(Your objective) All that should be output is the block of lines below from the line with "### Configure Proxy" to the line with "to proxy url", both included, exactly as written.

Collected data

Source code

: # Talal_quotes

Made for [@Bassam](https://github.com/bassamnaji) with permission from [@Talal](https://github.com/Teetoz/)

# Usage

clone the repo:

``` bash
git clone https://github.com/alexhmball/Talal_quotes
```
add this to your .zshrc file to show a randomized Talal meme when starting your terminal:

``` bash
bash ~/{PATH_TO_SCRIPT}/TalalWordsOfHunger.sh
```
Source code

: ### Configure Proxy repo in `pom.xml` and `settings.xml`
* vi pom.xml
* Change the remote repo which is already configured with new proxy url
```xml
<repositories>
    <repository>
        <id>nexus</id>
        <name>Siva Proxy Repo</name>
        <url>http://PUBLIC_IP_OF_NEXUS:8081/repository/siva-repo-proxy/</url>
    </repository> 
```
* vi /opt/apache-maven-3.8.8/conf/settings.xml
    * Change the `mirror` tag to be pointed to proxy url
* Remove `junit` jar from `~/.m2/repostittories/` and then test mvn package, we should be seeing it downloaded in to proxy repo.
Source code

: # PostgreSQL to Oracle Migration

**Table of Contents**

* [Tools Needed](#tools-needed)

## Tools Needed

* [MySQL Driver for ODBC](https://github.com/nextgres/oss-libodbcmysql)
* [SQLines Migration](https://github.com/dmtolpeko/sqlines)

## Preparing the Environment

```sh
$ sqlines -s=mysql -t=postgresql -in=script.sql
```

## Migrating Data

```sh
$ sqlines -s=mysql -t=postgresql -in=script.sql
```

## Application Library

(Answer section)
: ### Configure Proxy repo in `pom.xml` and `settings.xml`
* vi pom.xml
* Change the remote repo which is already configured with new proxy url
```xml
<repositories>
    <repository>
        <id>nexus</id>
        <name>Siva Proxy Repo</name>
        <url>http://PUBLIC_IP_OF_NEXUS:8081/repository/siva-repo-proxy/</url>
    </repository> 
```
* vi /opt/apache-maven-3.8.8/conf/settings.xml
    * Change the `mirror` tag to be pointed to proxy url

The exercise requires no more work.